WHAT THE EXERCISE ASKS: Which lines of the records below contain the word "saat"? Copy each of them out.
╭─ DATA SECTION
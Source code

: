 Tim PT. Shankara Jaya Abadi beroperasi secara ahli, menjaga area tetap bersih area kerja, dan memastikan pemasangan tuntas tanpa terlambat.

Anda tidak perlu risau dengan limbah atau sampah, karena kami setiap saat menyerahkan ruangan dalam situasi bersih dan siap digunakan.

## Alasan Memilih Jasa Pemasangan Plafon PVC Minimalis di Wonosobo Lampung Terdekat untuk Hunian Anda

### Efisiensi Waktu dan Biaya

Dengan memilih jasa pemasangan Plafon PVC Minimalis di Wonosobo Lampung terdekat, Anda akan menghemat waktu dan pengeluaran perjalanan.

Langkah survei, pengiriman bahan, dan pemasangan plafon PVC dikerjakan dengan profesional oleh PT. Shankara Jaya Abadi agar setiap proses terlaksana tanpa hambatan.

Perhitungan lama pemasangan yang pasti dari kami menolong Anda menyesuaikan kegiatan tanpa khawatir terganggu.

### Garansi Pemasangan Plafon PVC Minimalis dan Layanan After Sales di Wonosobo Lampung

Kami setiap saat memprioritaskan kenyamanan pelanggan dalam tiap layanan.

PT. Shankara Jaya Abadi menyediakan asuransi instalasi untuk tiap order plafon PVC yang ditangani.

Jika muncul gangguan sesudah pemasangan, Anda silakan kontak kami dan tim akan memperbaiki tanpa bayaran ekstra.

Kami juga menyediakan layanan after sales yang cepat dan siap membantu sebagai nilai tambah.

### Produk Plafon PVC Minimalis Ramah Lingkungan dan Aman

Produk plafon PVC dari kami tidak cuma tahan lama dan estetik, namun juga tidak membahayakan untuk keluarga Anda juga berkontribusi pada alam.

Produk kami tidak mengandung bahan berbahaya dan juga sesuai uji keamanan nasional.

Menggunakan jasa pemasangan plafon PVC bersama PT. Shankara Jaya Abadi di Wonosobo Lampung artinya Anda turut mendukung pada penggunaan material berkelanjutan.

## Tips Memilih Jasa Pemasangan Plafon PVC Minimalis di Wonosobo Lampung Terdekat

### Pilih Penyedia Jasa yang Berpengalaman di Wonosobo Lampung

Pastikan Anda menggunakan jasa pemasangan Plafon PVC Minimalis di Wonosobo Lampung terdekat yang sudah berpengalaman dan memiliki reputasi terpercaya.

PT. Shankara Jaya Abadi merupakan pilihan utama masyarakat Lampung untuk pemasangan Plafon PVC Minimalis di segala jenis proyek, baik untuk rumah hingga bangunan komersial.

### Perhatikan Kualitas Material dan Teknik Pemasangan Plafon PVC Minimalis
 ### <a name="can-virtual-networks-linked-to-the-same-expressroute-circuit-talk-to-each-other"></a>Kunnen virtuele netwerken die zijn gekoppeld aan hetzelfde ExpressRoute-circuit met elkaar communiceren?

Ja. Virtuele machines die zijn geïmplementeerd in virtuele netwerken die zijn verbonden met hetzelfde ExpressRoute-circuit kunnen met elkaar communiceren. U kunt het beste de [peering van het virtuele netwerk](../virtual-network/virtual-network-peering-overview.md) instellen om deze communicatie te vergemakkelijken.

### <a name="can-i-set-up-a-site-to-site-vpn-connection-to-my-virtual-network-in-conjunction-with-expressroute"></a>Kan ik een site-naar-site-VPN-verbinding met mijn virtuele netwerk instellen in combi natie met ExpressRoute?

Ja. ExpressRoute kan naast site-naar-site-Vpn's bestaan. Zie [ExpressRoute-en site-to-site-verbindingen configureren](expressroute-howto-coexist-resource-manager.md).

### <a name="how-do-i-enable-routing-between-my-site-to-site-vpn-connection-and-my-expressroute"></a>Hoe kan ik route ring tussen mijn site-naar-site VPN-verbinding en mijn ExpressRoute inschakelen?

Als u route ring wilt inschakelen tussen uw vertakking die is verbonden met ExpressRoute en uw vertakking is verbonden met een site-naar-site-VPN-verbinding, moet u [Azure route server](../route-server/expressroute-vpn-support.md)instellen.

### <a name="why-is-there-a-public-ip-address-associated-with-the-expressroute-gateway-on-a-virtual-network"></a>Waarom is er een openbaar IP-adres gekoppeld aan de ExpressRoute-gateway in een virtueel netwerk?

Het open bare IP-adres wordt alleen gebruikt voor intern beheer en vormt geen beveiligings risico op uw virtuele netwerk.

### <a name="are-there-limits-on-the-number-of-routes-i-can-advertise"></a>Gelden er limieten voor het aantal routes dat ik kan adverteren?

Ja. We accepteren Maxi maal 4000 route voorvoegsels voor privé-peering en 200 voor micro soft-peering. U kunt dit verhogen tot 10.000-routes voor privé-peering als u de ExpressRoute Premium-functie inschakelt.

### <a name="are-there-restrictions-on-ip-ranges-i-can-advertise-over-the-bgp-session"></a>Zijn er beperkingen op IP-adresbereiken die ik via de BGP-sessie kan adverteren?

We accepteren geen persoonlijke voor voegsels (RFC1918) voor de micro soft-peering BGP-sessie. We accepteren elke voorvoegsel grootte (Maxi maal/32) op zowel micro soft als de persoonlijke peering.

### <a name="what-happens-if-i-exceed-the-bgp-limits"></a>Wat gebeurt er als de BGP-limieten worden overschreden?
╰─
SOLUTION BELOW:
Anda tidak perlu risau dengan limbah atau sampah, karena kami setiap saat menyerahkan ruangan dalam situasi bersih dan siap digunakan.
Kami setiap saat memprioritaskan kenyamanan pelanggan dalam tiap layanan.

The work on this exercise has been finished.